The rate at which the National Forest is being created has dropped from more than 500ha a year at its peak in the early 2000s to "100ha a year at a push", John Everitt, chief executive of the National Forest Company that oversees the creation of the forest, has told New Scientist.

The article ascribes the decline to rising land prices and landowners having more options for putting their land to use, "including tourism spin-offs from the forest itself", pointing out that the biggest decrease in planting came after 2006 when incentives were withdrawn due to changes in EU regulations.

Everitt added that resources must now also be focused on managing the maturing forest, some of which dates back to 1991. "If we don't manage the forest now we're going to be left with very dark, dense, not particularly productive woodland," he warned. "We will lose the opportunity to maximise the economic opportunities."

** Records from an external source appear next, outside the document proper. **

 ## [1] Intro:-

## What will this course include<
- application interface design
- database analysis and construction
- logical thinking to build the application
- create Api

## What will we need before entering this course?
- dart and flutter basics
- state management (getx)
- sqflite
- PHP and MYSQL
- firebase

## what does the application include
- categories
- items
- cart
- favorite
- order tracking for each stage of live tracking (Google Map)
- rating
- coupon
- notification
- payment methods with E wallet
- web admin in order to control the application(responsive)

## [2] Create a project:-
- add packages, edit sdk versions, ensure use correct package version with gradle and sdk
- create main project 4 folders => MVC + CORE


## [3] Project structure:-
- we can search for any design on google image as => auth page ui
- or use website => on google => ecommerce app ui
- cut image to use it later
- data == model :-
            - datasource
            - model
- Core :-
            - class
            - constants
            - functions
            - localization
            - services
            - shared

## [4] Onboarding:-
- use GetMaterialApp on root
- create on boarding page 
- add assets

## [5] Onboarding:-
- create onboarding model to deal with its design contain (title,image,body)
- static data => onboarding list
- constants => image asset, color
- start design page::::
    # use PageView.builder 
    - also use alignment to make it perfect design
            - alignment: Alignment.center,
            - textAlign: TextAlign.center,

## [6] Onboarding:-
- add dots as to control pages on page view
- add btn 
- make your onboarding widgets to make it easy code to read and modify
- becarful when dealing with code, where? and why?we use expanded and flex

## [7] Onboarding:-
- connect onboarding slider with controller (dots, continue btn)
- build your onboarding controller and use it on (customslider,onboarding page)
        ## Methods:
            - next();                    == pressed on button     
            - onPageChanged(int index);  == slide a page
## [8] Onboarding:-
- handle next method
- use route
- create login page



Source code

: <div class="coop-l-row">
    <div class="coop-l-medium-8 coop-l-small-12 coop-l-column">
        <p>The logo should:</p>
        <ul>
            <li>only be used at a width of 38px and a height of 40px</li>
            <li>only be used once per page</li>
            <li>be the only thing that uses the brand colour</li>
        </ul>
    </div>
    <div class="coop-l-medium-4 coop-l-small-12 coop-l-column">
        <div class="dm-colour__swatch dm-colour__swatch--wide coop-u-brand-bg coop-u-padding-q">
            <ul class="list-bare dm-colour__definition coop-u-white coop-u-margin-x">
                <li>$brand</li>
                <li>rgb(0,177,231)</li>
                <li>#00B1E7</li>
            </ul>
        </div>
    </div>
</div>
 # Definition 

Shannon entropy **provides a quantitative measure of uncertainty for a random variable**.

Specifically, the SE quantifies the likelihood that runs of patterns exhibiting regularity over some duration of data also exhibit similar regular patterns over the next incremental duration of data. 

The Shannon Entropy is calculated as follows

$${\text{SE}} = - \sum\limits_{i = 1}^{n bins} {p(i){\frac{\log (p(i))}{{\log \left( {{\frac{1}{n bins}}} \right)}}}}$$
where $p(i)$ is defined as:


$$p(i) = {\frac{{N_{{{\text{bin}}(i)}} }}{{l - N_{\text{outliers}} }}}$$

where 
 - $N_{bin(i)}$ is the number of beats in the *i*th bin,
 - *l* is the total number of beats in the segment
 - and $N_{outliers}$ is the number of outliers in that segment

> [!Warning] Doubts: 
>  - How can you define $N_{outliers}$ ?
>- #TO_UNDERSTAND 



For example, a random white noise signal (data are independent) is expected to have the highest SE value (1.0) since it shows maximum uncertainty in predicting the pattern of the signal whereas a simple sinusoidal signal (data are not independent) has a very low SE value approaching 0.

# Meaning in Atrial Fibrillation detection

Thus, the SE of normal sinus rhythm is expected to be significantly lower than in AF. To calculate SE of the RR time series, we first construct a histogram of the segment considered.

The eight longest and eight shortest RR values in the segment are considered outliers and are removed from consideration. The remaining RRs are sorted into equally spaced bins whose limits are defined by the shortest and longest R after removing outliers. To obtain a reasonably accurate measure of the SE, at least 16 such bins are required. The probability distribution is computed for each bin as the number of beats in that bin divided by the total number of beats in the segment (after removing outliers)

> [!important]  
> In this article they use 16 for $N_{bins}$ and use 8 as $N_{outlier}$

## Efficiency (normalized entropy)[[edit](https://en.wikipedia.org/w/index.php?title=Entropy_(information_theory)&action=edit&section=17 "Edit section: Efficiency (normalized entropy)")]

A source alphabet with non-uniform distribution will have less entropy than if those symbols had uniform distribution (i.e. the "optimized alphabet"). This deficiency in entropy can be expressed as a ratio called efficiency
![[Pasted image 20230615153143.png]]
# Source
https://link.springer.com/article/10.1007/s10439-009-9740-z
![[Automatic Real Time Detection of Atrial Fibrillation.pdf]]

He also told The Observer that the £60m of public money that has been spent on the project to date "is the equivalent of just two miles of three-lane motorway or one mile of HS2 - it is peanuts, incredible value for money". He added that the forest has already attracted nearly £1bn of inward investment, prompted hundreds of new tourism, leisure and wood-based businesses, and stimulated house prices.

So far around half of the proposed 17 million trees to create the forest spanning parts of Derbyshire, Leicestershire and Staffordshire have been planted. The aim is to raise the level of tree cover over the 500sq km area to 33 per cent.